**Data under study:**
-- Opening Marker --
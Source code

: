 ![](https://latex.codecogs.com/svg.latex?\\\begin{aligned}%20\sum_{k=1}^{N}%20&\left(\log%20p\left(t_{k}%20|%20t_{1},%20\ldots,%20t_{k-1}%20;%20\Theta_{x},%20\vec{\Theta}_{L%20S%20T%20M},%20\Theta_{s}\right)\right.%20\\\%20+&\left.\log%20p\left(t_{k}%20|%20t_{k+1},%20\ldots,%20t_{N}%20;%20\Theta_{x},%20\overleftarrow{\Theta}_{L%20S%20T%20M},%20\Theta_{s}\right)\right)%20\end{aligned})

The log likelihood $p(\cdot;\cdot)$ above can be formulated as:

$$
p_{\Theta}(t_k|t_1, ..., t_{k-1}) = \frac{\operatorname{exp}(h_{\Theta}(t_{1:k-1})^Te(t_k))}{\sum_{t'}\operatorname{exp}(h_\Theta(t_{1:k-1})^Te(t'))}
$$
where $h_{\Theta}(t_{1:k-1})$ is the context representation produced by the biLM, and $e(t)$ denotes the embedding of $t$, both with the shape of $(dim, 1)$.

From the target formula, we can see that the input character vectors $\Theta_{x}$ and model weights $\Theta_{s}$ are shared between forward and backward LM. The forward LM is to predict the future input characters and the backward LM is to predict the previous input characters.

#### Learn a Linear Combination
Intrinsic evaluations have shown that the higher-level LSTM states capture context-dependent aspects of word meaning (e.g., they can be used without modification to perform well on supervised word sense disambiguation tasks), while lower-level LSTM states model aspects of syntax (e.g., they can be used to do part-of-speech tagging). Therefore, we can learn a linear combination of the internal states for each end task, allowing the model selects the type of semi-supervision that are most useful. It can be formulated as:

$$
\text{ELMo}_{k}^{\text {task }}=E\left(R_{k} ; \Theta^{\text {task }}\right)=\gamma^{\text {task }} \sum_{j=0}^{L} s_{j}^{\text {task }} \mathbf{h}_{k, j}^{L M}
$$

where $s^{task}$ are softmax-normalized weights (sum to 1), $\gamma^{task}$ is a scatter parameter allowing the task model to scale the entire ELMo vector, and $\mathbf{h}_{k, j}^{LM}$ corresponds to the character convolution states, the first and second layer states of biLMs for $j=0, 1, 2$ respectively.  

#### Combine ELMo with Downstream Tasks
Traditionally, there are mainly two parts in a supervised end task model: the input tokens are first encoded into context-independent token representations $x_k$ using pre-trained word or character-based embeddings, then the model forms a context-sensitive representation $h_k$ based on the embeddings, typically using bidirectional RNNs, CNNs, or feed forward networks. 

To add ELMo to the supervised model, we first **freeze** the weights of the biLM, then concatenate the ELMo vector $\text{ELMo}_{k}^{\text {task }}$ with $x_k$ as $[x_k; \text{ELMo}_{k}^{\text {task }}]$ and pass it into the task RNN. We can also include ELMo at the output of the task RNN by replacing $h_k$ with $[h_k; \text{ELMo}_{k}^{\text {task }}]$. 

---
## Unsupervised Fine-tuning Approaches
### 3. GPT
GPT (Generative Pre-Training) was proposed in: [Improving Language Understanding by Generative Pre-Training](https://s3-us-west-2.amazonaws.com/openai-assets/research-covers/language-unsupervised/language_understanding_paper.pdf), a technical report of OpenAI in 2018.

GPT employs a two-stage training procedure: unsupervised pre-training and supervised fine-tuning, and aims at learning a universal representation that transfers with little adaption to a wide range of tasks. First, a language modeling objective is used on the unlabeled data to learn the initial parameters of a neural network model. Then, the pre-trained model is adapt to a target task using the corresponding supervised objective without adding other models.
-- Closing Marker --
-- Opening Marker --
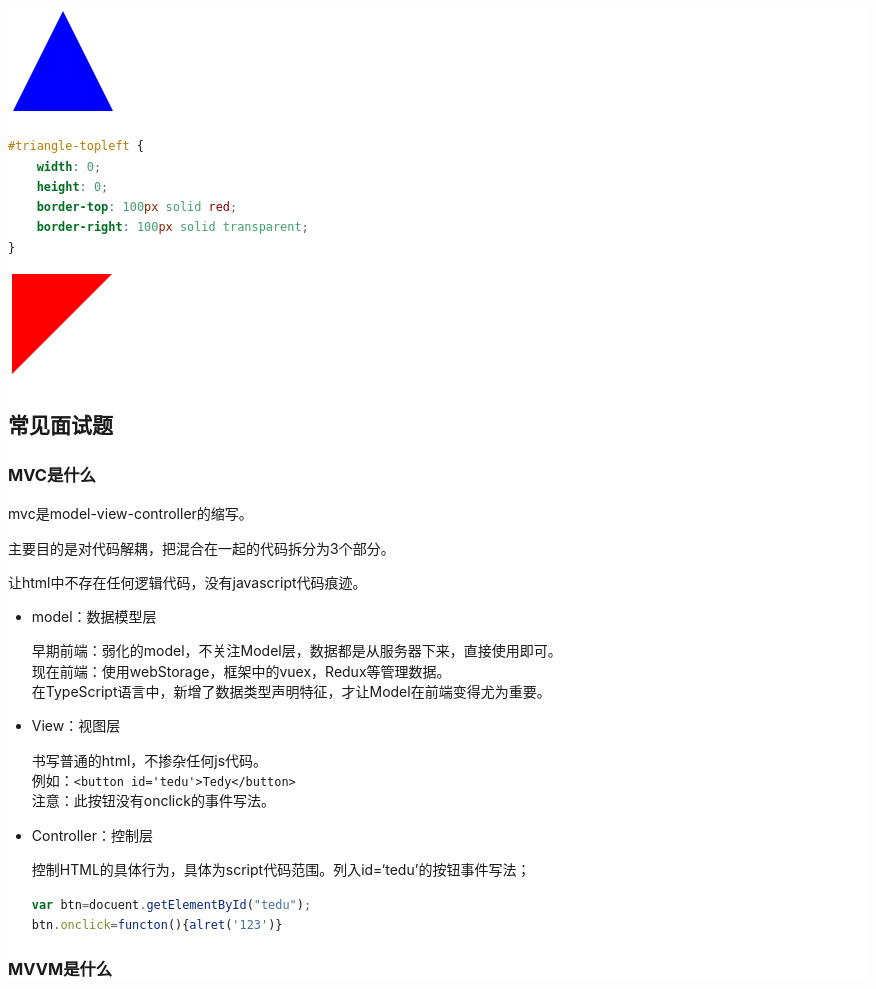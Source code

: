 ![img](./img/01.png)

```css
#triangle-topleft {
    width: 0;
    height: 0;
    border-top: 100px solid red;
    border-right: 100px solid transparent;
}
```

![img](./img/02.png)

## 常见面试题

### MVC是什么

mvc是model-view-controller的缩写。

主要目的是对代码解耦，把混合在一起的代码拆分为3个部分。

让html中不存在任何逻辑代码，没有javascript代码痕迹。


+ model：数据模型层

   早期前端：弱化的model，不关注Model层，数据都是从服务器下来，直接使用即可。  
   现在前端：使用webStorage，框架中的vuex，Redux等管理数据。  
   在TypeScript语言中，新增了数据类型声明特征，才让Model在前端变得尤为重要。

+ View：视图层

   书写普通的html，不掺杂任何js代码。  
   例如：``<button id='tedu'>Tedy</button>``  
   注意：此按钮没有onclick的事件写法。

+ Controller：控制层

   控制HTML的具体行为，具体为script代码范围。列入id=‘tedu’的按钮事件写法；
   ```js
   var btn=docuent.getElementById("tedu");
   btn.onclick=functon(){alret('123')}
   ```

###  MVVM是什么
-- Closing Marker --
Going through the data above, return each line with the word "tuning".

**Reply:**
## Unsupervised Fine-tuning Approaches
GPT employs a two-stage training procedure: unsupervised pre-training and supervised fine-tuning, and aims at learning a universal representation that transfers with little adaption to a wide range of tasks. First, a language modeling objective is used on the unlabeled data to learn the initial parameters of a neural network model. Then, the pre-trained model is adapt to a target task using the corresponding supervised objective without adding other models.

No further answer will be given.